NCAs will collect data by 15 August 2026, with AMLA expecting to finalise the provisional list of eligible entities by the end of September 2026. It plans to host a public webinar on 10 June 2026 to guide entities through the template. Financial institutions operating across six or more Member States should begin assessing whether they are likely to fall within scope and engage with NCAs once reporting obligations are confirmed. 

Crime and Policing Act 2026 receives Royal Assent 

The Crime and Policing Act 2026 received Royal Assent on 29 April 2026. It introduces significant changes to corporate criminal liability for fraud and bribery offences.
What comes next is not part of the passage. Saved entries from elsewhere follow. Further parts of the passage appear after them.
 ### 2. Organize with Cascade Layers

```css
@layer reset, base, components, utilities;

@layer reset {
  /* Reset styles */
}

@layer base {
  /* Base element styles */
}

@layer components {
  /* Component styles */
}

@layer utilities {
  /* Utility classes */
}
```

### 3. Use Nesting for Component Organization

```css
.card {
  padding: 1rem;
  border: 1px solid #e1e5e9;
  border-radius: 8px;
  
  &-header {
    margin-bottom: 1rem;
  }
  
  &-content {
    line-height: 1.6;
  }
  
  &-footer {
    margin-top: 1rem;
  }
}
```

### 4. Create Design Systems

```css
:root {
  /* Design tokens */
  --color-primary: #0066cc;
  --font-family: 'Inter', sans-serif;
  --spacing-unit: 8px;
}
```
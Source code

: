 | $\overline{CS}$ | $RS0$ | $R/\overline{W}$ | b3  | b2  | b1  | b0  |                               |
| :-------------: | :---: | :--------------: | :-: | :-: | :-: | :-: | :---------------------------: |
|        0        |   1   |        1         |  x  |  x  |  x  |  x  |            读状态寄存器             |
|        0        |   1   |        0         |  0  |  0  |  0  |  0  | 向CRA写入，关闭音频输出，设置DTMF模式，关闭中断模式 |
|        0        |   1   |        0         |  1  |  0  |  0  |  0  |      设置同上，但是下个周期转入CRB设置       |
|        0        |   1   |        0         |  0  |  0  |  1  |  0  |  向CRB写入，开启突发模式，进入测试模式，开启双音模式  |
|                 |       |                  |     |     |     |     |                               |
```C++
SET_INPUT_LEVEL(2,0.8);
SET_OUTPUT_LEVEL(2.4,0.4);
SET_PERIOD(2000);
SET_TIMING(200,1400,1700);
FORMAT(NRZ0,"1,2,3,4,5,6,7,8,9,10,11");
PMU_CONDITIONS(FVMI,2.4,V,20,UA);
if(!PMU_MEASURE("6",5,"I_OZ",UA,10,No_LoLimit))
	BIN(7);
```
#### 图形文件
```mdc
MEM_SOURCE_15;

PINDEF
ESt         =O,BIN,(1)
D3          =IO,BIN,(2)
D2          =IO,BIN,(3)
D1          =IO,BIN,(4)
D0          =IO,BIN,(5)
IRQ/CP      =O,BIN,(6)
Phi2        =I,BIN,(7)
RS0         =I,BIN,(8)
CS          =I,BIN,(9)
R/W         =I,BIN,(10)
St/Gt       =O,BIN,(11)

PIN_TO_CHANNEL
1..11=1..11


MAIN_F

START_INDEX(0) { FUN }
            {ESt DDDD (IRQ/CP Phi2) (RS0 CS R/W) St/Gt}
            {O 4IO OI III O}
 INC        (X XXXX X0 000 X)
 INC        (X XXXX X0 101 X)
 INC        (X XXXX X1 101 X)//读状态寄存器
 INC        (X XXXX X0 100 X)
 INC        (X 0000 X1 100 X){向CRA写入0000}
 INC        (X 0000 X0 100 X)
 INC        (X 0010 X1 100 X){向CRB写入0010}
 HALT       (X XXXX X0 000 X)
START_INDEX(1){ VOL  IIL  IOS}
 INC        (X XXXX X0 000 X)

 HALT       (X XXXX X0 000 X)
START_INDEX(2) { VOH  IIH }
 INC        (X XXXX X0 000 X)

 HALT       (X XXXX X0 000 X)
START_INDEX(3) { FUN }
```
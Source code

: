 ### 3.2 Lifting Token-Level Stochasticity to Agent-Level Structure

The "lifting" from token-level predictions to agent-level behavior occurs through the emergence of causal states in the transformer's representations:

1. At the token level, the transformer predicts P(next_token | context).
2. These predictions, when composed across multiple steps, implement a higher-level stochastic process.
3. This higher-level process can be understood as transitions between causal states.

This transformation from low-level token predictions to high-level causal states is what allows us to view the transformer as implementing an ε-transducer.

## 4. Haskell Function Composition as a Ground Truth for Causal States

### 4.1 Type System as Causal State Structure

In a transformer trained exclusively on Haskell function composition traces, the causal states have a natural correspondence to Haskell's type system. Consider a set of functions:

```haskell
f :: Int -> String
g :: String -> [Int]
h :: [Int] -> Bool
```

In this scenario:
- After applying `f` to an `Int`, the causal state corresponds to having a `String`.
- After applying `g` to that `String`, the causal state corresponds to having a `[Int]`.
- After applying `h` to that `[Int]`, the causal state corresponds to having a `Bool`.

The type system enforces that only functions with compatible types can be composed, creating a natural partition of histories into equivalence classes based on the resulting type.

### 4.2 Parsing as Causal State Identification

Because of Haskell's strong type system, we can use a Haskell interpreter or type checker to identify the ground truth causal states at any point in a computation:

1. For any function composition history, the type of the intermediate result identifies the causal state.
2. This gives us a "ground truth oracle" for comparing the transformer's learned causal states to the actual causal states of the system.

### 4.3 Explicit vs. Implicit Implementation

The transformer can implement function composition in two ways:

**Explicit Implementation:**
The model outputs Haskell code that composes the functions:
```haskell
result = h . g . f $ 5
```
The government has indicated an anticipated commencement date of 29 June 2026, though this has not been confirmed. 

Section 250 replaces the corporate criminal liability provisions in the Economic Crime and Corporate Transparency Act 2023 with a new and broader test: where a senior manager of a body corporate or partnership acts within the actual or apparent scope of their authority and commits a criminal offence under the law of England and Wales, Scotland or Northern Ireland, the organisation also commits that offence.  

Notably for fraud and bribery exposure, this test applies across all criminal offences rather than a specified list, meaning that organisations may now face direct criminal liability for fraud, bribery and related economic crime offences committed by their senior managers.  

A senior manager is defined as an individual who plays a significant role in making decisions about how the whole or a substantial part of the organisation's activities are to be managed or organised, or in actually managing or organising those activities.  

Organisations should review their anti-fraud and anti-bribery compliance frameworks to ensure adequate oversight of senior management decision-making in light of this expanded basis of liability.